ACTION ITEM: The expected answer is every line of the material, reproduced exactly.

○ ○ ○ ○ ○ ○ ○

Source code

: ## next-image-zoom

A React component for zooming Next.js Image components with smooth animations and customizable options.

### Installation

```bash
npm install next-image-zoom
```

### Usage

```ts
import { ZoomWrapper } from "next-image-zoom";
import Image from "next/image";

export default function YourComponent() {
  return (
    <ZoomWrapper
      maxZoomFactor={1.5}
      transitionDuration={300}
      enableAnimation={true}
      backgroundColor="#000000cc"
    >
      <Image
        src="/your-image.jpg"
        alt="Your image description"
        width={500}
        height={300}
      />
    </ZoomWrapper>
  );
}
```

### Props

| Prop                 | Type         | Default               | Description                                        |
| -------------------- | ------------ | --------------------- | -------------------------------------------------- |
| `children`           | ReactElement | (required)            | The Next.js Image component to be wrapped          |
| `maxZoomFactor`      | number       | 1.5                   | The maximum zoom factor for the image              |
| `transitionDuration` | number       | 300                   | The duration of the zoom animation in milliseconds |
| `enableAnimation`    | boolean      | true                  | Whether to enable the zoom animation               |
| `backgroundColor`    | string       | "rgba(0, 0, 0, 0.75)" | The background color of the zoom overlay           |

○ ○ ○ ○ ○ ○ ○

TASK OUTPUT:
Source code

: ## next-image-zoom

A React component for zooming Next.js Image components with smooth animations and customizable options.

### Installation

```bash
npm install next-image-zoom
```

### Usage

```ts
import { ZoomWrapper } from "next-image-zoom";
import Image from "next/image";

export default function YourComponent() {
  return (
    <ZoomWrapper
      maxZoomFactor={1.5}
      transitionDuration={300}
      enableAnimation={true}
      backgroundColor="#000000cc"
    >
      <Image
        src="/your-image.jpg"
        alt="Your image description"
        width={500}
        height={300}
      />
    </ZoomWrapper>
  );
}
```

### Props

| Prop                 | Type         | Default               | Description                                        |
| -------------------- | ------------ | --------------------- | -------------------------------------------------- |
| `children`           | ReactElement | (required)            | The Next.js Image component to be wrapped          |
| `maxZoomFactor`      | number       | 1.5                   | The maximum zoom factor for the image              |
| `transitionDuration` | number       | 300                   | The duration of the zoom animation in milliseconds |
| `enableAnimation`    | boolean      | true                  | Whether to enable the zoom animation               |
| `backgroundColor`    | string       | "rgba(0, 0, 0, 0.75)" | The background color of the zoom overlay           |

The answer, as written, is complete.